Re: [PATCH v15 00/10] arm64: Add kernel probes (kprobes) support

From: Marc Zyngier
Date: Fri Jul 15 2016 - 05:54:08 EST


On 15/07/16 09:59, Alex BennÃe wrote:
>
> Marc Zyngier <marc.zyngier@xxxxxxx> writes:
>
>> On 15/07/16 08:50, Catalin Marinas wrote:
>>> On Thu, Jul 14, 2016 at 01:09:08PM -0400, William Cohen wrote:
>>>> On 07/14/2016 12:22 PM, Catalin Marinas wrote:
>>>>> On Fri, Jul 08, 2016 at 12:35:44PM -0400, David Long wrote:
>>>>>> David A. Long (3):
>>>>>> arm64: Add HAVE_REGS_AND_STACK_ACCESS_API feature
>>>>>> arm64: Add more test functions to insn.c
>>>>>> arm64: add conditional instruction simulation support
>>>>>>
>>>>>> Pratyush Anand (2):
>>>>>> arm64: Blacklist non-kprobe-able symbol
>>>>>> arm64: Treat all entry code as non-kprobe-able
>>>>>>
>>>>>> Sandeepa Prabhu (4):
>>>>>> arm64: Kprobes with single stepping support
>>>>>> arm64: kprobes instruction simulation support
>>>>>> arm64: Add kernel return probes support (kretprobes)
>>>>>> kprobes: Add arm64 case in kprobe example module
>>>>>>
>>>>>> William Cohen (1):
>>>>>> arm64: Add trampoline code for kretprobes
>>>>>
>>>>> I applied these patches on top of the arm64 for-next/core branch an
>>>>> tried to run the resulting kernel in a guest (on a Juno platform using
>>>>> both kvmtool and qemu) with KPROBES_SANITY_TEST enabled.
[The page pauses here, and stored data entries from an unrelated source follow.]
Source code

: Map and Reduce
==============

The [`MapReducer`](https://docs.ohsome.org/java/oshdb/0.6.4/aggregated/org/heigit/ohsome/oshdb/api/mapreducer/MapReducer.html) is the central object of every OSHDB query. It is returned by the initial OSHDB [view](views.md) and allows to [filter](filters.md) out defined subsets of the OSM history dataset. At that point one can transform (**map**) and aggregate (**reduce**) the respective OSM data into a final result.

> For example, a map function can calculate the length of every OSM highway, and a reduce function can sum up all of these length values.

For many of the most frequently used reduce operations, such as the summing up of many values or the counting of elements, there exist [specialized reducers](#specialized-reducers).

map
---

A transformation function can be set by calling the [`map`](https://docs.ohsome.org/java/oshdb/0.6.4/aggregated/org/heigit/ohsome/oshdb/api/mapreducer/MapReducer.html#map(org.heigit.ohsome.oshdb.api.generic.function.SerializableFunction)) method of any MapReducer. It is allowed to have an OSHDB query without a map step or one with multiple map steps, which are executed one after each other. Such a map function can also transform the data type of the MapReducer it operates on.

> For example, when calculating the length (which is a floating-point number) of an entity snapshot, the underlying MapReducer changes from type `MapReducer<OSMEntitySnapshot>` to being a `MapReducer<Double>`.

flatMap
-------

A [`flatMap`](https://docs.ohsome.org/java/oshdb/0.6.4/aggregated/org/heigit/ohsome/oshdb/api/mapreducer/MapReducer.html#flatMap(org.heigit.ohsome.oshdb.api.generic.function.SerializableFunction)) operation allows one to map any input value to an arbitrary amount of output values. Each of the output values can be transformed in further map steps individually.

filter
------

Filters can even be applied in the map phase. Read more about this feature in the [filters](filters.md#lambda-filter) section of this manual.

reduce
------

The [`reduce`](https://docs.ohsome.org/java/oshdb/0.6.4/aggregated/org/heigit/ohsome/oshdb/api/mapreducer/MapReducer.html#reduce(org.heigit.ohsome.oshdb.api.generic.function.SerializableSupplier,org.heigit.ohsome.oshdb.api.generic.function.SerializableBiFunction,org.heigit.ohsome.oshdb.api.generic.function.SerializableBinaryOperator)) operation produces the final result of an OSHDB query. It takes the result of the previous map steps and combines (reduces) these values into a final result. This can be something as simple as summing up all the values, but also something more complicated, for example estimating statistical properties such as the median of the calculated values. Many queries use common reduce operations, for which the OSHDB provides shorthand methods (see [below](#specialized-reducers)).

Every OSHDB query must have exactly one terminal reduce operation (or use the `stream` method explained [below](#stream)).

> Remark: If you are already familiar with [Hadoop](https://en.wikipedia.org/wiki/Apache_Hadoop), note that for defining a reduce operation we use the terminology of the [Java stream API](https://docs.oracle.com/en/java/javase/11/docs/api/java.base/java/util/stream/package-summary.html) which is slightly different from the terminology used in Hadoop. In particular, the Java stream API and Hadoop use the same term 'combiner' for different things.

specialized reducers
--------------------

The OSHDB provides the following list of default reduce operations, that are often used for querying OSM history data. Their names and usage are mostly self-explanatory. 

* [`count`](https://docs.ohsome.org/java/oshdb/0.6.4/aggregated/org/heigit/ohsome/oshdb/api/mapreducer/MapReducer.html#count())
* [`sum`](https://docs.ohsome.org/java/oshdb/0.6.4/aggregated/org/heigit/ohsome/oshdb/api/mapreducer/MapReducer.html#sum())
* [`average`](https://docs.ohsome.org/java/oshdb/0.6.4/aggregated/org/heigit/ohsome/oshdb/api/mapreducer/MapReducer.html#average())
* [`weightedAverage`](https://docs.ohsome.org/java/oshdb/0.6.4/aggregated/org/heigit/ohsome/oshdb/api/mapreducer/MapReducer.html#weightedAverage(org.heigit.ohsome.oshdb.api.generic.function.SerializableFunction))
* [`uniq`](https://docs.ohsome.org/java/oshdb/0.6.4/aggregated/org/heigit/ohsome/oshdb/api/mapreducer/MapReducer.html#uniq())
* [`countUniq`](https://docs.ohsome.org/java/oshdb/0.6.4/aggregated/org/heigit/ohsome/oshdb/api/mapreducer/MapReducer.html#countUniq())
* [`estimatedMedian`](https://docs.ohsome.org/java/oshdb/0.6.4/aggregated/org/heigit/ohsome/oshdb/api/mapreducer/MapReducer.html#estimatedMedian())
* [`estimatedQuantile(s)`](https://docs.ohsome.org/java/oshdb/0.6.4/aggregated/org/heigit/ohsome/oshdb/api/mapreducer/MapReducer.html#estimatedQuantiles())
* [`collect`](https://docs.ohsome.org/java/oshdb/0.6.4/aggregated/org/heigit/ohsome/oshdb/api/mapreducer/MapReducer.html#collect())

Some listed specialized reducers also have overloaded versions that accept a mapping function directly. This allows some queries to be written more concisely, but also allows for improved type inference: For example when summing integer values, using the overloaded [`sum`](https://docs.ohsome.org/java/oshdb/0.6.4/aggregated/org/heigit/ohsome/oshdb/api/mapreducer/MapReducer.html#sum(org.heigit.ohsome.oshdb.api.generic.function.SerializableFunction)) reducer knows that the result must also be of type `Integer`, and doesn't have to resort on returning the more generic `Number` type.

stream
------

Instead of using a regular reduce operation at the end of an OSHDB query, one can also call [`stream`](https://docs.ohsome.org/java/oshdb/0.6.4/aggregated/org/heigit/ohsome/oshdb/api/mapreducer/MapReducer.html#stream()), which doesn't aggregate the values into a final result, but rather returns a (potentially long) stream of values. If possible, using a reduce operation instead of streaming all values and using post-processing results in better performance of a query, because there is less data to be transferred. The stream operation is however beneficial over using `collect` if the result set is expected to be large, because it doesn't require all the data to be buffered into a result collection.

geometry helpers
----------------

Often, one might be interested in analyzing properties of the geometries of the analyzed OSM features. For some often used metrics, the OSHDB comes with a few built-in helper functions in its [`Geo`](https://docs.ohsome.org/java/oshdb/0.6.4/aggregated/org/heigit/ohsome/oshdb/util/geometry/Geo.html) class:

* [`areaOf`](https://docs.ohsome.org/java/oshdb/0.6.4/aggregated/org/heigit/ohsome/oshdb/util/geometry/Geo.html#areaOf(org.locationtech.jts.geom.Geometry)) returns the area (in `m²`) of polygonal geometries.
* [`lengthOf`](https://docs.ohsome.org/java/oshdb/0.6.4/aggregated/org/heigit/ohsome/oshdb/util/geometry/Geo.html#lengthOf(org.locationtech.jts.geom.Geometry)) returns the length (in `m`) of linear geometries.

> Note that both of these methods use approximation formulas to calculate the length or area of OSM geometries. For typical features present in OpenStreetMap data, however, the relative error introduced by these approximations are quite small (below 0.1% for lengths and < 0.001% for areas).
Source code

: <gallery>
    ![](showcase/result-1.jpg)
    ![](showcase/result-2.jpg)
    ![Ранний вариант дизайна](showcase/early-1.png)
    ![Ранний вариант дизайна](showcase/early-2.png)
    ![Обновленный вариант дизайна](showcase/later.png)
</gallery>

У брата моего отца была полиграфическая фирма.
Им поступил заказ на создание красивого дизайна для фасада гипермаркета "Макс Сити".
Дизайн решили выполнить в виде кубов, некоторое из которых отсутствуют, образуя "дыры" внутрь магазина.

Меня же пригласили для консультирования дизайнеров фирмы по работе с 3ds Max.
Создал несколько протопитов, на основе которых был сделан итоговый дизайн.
Unfortunately,
>>>>> the kernel fails to boot with lots of "Unexpected kernel single-step
>>>>> exception at EL1".
>>>>>
>>>>> Did you manage to run Kprobes in a guest before?
>>>>
>>>> I ran the systemtap testsuite several times on a physical machine
>>>> running a kernel with the kprobe v15 patches without problem.
>>>> Shouldn't the guest machine behave in the same manner as a host
>>>> machine for single stepping and exception handling? If the guest
>>>> machine is failing, wouldn't that suggest there is a problem with the
>>>> KVM handling of single stepping for guests?
>>>
>>> It didn't fail for me on the host either. What's strange is that on some
>>> occasions even the guest managed to get to a prompt. I'll do more tests
>>> today on different CPU configurations, just to rule out potential
>>> hardware issues. If not hardware related, it's possible that the
>>> interaction with KVM doesn't work as expected, maybe the
>>> saving/restoring of the guest debug state loses information.
>>
>> Could well be the latter. I'll try to have a look, but Alex BennÃe (on
>> cc) is our man when it comes to the KVM debug infrastructure.
>>
>> Alex, any chance you could try this and shed some light on it?
>
> Sure I'll have a look. There are problems with running gdb inside a
> guest while trying to debug from outside associated with single-stepping
> but none of this should get in the way if your not debugging the guest.
>
> Let me get my system spun up and see if I can reproduce.
>
> Shall I just apply this series on top of the current master?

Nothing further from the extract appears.